2014-11-27

The myth of Thanksgiving busted with what we know.

"Thanksgiving 2003 had a lot in common with the first Thanksgiving Day celebrated in Plymouth, Massachusetts, in 1621. A year earlier, 149 English Pilgrims aboard the Mayflower landed at Plymouth and survived their first New England winter when Wampanoug people brought the newcomers corn, meat and other gifts, and taught the Pilgrims survival skills.
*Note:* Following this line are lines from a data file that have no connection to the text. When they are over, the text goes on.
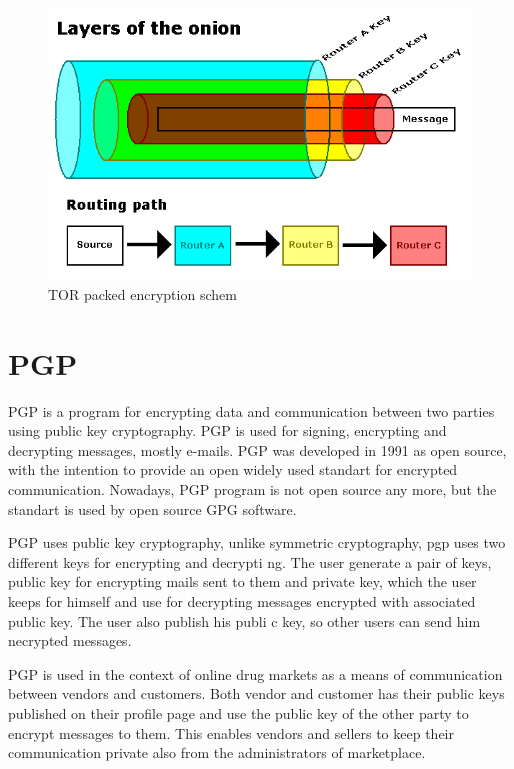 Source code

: \documentclass[
  digital, %
  table,   %
  lof,     %
  lot,     %
  oneside
]{fithesis3}
\begin{document}
  \begin{figure}[!htb]
    \centering
    \includegraphics[width=1\textwidth]{tor-packet-prejate}
    \caption{TOR packed encryption schem}
    \label{TOR packed encryption schema}
\end{figure}
 
\section{PGP}

PGP is a program for encrypting data and communication between two parties using public key cryptography.
PGP is used for signing, encrypting and decrypting messages, mostly e-mails.
PGP was developed in 1991 as open source, with the intention 
to provide an open widely used standart for encrypted communication.
Nowadays, PGP program is not open source any more, but the standart is used by open source GPG software.

PGP uses public key cryptography, unlike symmetric cryptography, pgp uses two different keys for encrypting and decrypti
ng.
The user generate a pair of keys, public key for encrypting mails sent to them and private key, which the user
 keeps for himself and use for decrypting messages encrypted with associated public key. The user also publish his publi
c
 key, so other users can send him necrypted messages.

PGP is used in the context of online drug markets as a means of communication between vendors and customers.
Both vendor and customer has their public keys published on their profile page and use the public key of the other
party to encrypt messages to them. This enables vendors and sellers to keep their communication private also 
from the administrators of marketplace.
\end{document}
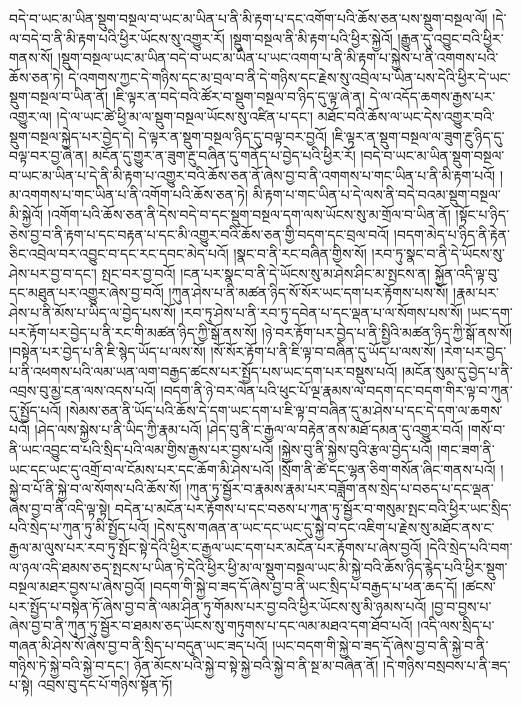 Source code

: བདེ་བ་ཡང་མ་ཡིན་སྡུག་བསྔལ་བ་ཡང་མ་ཡིན་པ་ནི་མི་རྟག་པ་དང་འགོག་པའི་ཆོས་ཅན་པས་སྡུག་བསྔལ་ལོ། །དེ་ལ་བདེ་བ་ནི་མི་རྟག་པའི་ཕྱིར་ཡོངས་སུ་འགྱུར་རོ། །སྡུག་བསྔལ་ནི་མི་རྟག་པའི་ཕྱིར་སྐྱེའོ། །རྒྱུན་དུ་འབྱུང་བའི་ཕྱིར་གནས་སོ། །སྡུག་བསྔལ་ཡང་མ་ཡིན་བདེ་བ་ཡང་མ་ཡིན་པ་ཡང་འགག་པ་ནི་མི་རྟག་པ་སྐྱེས་པ་ནི་འགགས་པའི་ཆོས་ཅན་ཏེ། དེ་འགགས་ཀྱང་དེ་གཉིས་དང་མ་བྲལ་བ་ནི་དེ་གཉིས་དང་རྗེས་སུ་འབྲེལ་པ་ཡིན་པས་དེའི་ཕྱིར་དེ་ཡང་སྡུག་བསྔལ་བ་ཡིན་ནོ། །ཇི་ལྟར་ན་བདེ་བའི་ཚོར་བ་སྡུག་བསྔལ་བ་ཉིད་དུ་ལྟ་ཞེ་ན། དེ་ལ་འདོད་ཆགས་རྒྱས་པར་འགྱུར་ལ། །དེ་ལ་ཡང་ཚེ་ཕྱི་མ་ལ་སྡུག་བསྔལ་ཡོངས་སུ་འཛིན་པ་དང་། མཐོང་བའི་ཆོས་ལ་ཡང་དེས་འགྱུར་བའི་སྡུག་བསྔལ་སྐྱེད་པར་བྱེད་དེ། དེ་ལྟར་ན་སྡུག་བསྔལ་ཉིད་དུ་བལྟ་བར་བྱའོ། །ཇི་ལྟར་ན་སྡུག་བསྔལ་ལ་ཟུག་རྔུ་ཉིད་དུ་བལྟ་བར་བྱ་ཞེ་ན། མངོན་དུ་གྱུར་ན་ཟུག་རྔུ་བཞིན་དུ་གནོད་པ་བྱེད་པའི་ཕྱིར་རོ། །བདེ་བ་ཡང་མ་ཡིན་སྡུག་བསྔལ་བ་ཡང་མ་ཡིན་པ་དེ་ནི་མི་རྟག་པ་འགྱུར་བའི་ཆོས་ཅན་ནོ་ཞེས་བྱ་བ་ནི་འགགས་པ་གང་ཡིན་པ་ནི་མི་རྟག་པའོ། །མ་འགགས་པ་གང་ཡིན་པ་ནི་འགོག་པའི་ཆོས་ཅན་ཏེ། མི་རྟག་པ་གང་ཡིན་པ་དེ་ལས་ནི་བདེ་བའམ་སྡུག་བསྔལ་མི་སྐྱེའོ། །འགོག་པའི་ཆོས་ཅན་ནི་དེས་བདེ་བ་དང་སྡུག་བསྔལ་དག་ལས་ཡོངས་སུ་མ་གྲོལ་བ་ཡིན་ནོ། །སྟོང་པ་ཉིད་ཅེས་བྱ་བ་ནི་རྟག་པ་དང་བརྟན་པ་དང་མི་འགྱུར་བའི་ཆོས་ཅན་གྱི་བདག་དང་བྲལ་བའོ། །བདག་མེད་པ་ཉིད་ནི་རྟེན་ཅིང་འབྲེལ་བར་འབྱུང་བ་དང་རང་དབང་མེད་པའོ། །སྣང་བ་ནི་རང་བཞིན་གྱིས་སོ། །རབ་ཏུ་སྣང་བ་ནི་དེ་ཡོངས་སུ་ཤེས་པར་བྱ་བ་དང་། སྤང་བར་བྱ་བའོ། །ངན་པར་སྣང་བ་ནི་དེ་ཡོངས་སུ་མ་ཤེས་ཤིང་མ་སྤངས་ན། སྐྱོན་འདི་ལྟ་བུ་དང་མཐུན་པར་འགྱུར་ཞེས་བྱ་བའོ། །ཀུན་ཤེས་པ་ནི་མཚན་ཉིད་སོ་སོར་ཡང་དག་པར་རྟོགས་པས་སོ། །རྣམ་པར་ཤེས་པ་ནི་མོས་པ་ཡིད་ལ་བྱེད་པས་སོ། །རབ་ཏུ་ཤེས་པ་ནི་རབ་ཏུ་དབེན་པ་དང་ལྡན་པ་ལ་སོགས་པས་སོ། །ཡང་དག་པར་རྟོག་པར་བྱེད་པ་ནི་རང་གི་མཚན་ཉིད་ཀྱི་སྒོ་ནས་སོ། །ཉེ་བར་རྟོག་པར་བྱེད་པ་ནི་སྤྱིའི་མཚན་ཉིད་ཀྱི་སྒོ་ནས་སོ། །བསྟེན་པར་བྱེད་པ་ནི་ཇི་སྙེད་ཡོད་པ་ལས་སོ། །སོ་སོར་རྟོག་པ་ནི་ཇི་ལྟ་བ་བཞིན་དུ་ཡོད་པ་ལས་སོ། །རེག་པར་བྱེད་པ་ནི་འཕགས་པའི་ལམ་ཡན་ལག་བརྒྱད་ཚངས་པར་སྤྱོད་པས་ཡང་དག་པར་བསྡུས་པའོ། །མངོན་སུམ་དུ་བྱེད་པ་ནི་འབྲས་བུ་མྱ་ངན་ལས་འདས་པའོ། །བདག་ནི་ཉེ་བར་ལེན་པའི་ཕུང་པོ་ལྔ་རྣམས་ལ་བདག་དང་བདག་གིར་ལྟ་བ་ཀུན་དུ་སྤྱོད་པའོ། །སེམས་ཅན་ནི་ཡོད་པའི་ཆོས་དེ་དག་ཡང་དག་པ་ཇི་ལྟ་བ་བཞིན་དུ་མ་ཤེས་པ་དང་དེ་དག་ལ་ཆགས་པའོ། །ཤེད་ལས་སྐྱེས་པ་ནི་ཡིད་ཀྱི་རྣམ་པའོ། །ཤེད་བུ་ནི་ང་རྒྱལ་ལ་བརྟེན་ནས་མཐོ་དམན་དུ་འགྱུར་བའོ། །གསོ་བ་ནི་ཡང་འབྱུང་བ་པའི་སྲིད་པའི་ལམ་གྱིས་རྒྱས་པར་བྱས་པའོ། །སྐྱེས་བུ་ནི་སྐྱེས་བུའི་རྩལ་བྱེད་པའོ། །གང་ཟག་ནི་ཡང་དང་ཡང་དུ་འགྲོ་བ་ལ་ངོམས་པར་དང་ཆོག་མི་ཤེས་པའོ། །སྲོག་ནི་ཚེ་དང་ལྷན་ཅིག་གསོན་ཞིང་གནས་པའོ། །སྐྱེ་བ་པོ་ནི་སྐྱེ་བ་ལ་སོགས་པའི་ཆོས་སོ། །ཀུན་ཏུ་སྦྱོར་བ་རྣམས་རྣམ་པར་བཟློག་ནས་སྲེད་པ་བཅད་པ་དང་ལྡན་ཞེས་བྱ་བ་ནི་འདི་ལྟ་སྟེ། བདེན་པ་མངོན་པར་རྟོགས་པ་དང་བཅས་པ་ཀུན་ཏུ་སྦྱོར་བ་གསུམ་སྤང་བའི་ཕྱིར་ཡང་སྲིད་པའི་སྲེད་པ་ཀུན་ཏུ་མི་སྤྱོད་པའོ། །དེས་དུས་གཞན་ན་ཡང་དང་ཡང་དུ་སྐྱེ་བ་དང་འཇིག་པ་རྗེས་སུ་མཐོང་ནས་ང་རྒྱལ་མ་ལུས་པར་རབ་ཏུ་སྤོང་སྟེ་དེའི་ཕྱིར་ང་རྒྱལ་ཡང་དག་པར་མངོན་པར་རྟོགས་པ་ཞེས་བྱའོ། །དེའི་སྲེད་པའི་བག་ལ་ཉལ་འདི་ཐམས་ཅད་སྤངས་པ་ཡིན་ཏེ་དེའི་ཕྱིར་ཕྱི་མ་ལ་སྡུག་བསྔལ་ཡང་མི་སྐྱེ་བའི་ཆོས་ཉིད་རྙེད་པའི་ཕྱིར་སྡུག་བསྔལ་མཐར་བྱས་པ་ཞེས་བྱའོ། །བདག་གི་སྐྱེ་བ་ཟད་དོ་ཞེས་བྱ་བ་ནི་ཡང་སྲིད་པ་བརྒྱད་པ་ཕན་ཆད་དོ། །ཚངས་པར་སྤྱོད་པ་བསྟེན་ཏོ་ཞེས་བྱ་བ་ནི་ལམ་ཤིན་ཏུ་གོམས་པར་བྱ་བའི་ཕྱིར་ཡོངས་སུ་མི་ཉམས་པའོ། །བྱ་བ་བྱས་པ་ཞེས་བྱ་བ་ནི་ཀུན་ཏུ་སྦྱོར་བ་ཐམས་ཅད་ཡོངས་སུ་གཏུགས་པ་དང་ལམ་མཐའ་དག་ཐོབ་པའོ། །འདི་ལས་སྲིད་པ་གཞན་མི་ཤེས་སོ་ཞེས་བྱ་བ་ནི་སྲིད་པ་བདུན་ཡང་ཟད་པའོ། །ཡང་བདག་གི་སྐྱེ་བ་ཟད་དོ་ཞེས་བྱ་བ་ནི་སྐྱེ་བ་ནི་གཉིས་ཏེ་སྐྱེ་བའི་སྐྱེ་བ་དང་། ཉོན་མོངས་པའི་སྐྱེ་བ་སྟེ་སྐྱེ་བའི་སྐྱེ་བ་ནི་སྔ་མ་བཞིན་ནོ། །དེ་གཉིས་བསྲབས་པ་ནི་ཟད་པ་སྟེ། འབྲས་བུ་དང་པོ་གཉིས་སྟོན་ཏོ།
In 1621, Governor William Bradford of Plymouth proclaimed a day of Thanksgiving – not for his Wampanoug saviors but in honor of his brave Pilgrims. Through resourcefulness and devotion to God, his Christians had defeated hunger.
Bradford claimed that Native Americans were invited to the dinner. A seat at the table? Really? Since Pilgrims classified their nonwhite saviors as “infidels” and inferiors — if invited at all, they were asked to provide and serve, not share the food.

To this day, we are asked to see Thanksgiving essentially through the eyes of Governor Bradford (albeit with a nod to the help provided by the Native Americans). Bradford’s fable about stalwart Pilgrims overcoming daunting challenges through God’s blessings was an early example of “Euro think” which cast the European conquest of the Americas as mostly heroic and even noble.

Having survived those first difficult winters, Pilgrim armies soon pushed westward. In 1637, Governor Bradford sent his troops to raid a Pequot village, viewing the clash as mortal combat between devout Christians and godless heathens. Pilgrim soldiers systematically destroyed a village of sleeping men, women and children."